Все кончилось быстро. Коноваленко отвалился в сторону, слегка застонав на пике. Оправил расстегнутую форму, пряча глаза от прямого взгляда Валентины, так и лежавшей на полу кухни с бесстыдно раскинутыми в стороны ногами. Не зная, что делать дальше, он налил себе еще водки и закурил, дрожащими пальцами, еле подкурив папиросу. Отошел к окну, выпуская в форточку клубы сизого дыма.
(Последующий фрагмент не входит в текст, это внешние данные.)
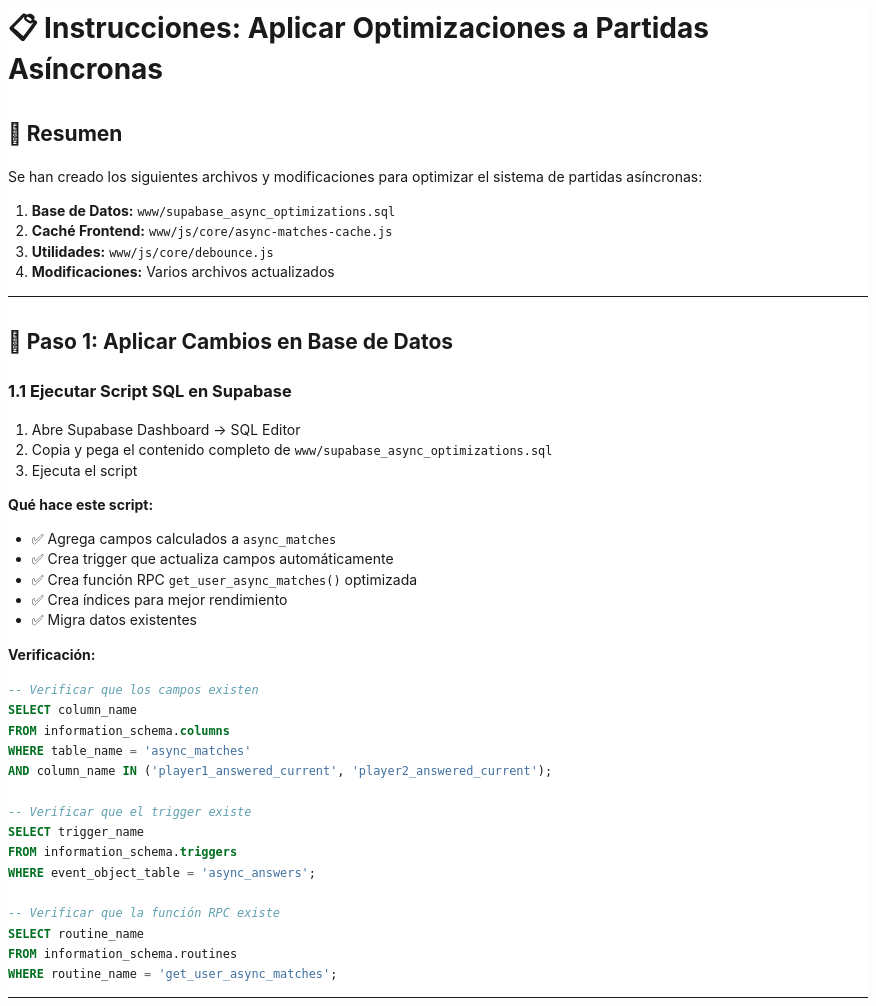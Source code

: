 # 📋 Instrucciones: Aplicar Optimizaciones a Partidas Asíncronas

## 🎯 Resumen

Se han creado los siguientes archivos y modificaciones para optimizar el sistema de partidas asíncronas:

1. **Base de Datos:** `www/supabase_async_optimizations.sql`
2. **Caché Frontend:** `www/js/core/async-matches-cache.js`
3. **Utilidades:** `www/js/core/debounce.js`
4. **Modificaciones:** Varios archivos actualizados

---

## 📝 Paso 1: Aplicar Cambios en Base de Datos

### 1.1 Ejecutar Script SQL en Supabase

1. Abre Supabase Dashboard → SQL Editor
2. Copia y pega el contenido completo de `www/supabase_async_optimizations.sql`
3. Ejecuta el script

**Qué hace este script:**
- ✅ Agrega campos calculados a `async_matches`
- ✅ Crea trigger que actualiza campos automáticamente
- ✅ Crea función RPC `get_user_async_matches()` optimizada
- ✅ Crea índices para mejor rendimiento
- ✅ Migra datos existentes

**Verificación:**
```sql
-- Verificar que los campos existen
SELECT column_name 
FROM information_schema.columns 
WHERE table_name = 'async_matches' 
AND column_name IN ('player1_answered_current', 'player2_answered_current');

-- Verificar que el trigger existe
SELECT trigger_name 
FROM information_schema.triggers 
WHERE event_object_table = 'async_answers';

-- Verificar que la función RPC existe
SELECT routine_name 
FROM information_schema.routines 
WHERE routine_name = 'get_user_async_matches';
```

---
С трудом Валентина встала. Пальцы сжимали порванное платье, скрывая наготу истерзанного тела с кое-где оставшимимся синяками от пальцев Андрея. Она почему-то не могла разреветься. Не было сил…Пошатываясь, оглушенная болью и позором, женщина направилась в свою комнату, услышав доносящийся в след голос мужа:
– Вечером поезд! Собирай чемоданы!
И силы кончились! Она всхлипнула и ринулась в спальню, захлебываясь слезами, а Андрей так и смотрел в окно, где колкий мороз беззаботно и весело разрисовал стекло их очередной съемной квартиры. Шла зима 37-ого года.
Душная вонь автозака, а на деле обычного «воронка» с наглухо зашитыми металлическими листами окнами, сменилась чистым морозным ноябрьским воздухом. Дверь машины распахнулась и в открывшимся дверном проеме появилось улыбчивое лицо этапирующего меня сержанта.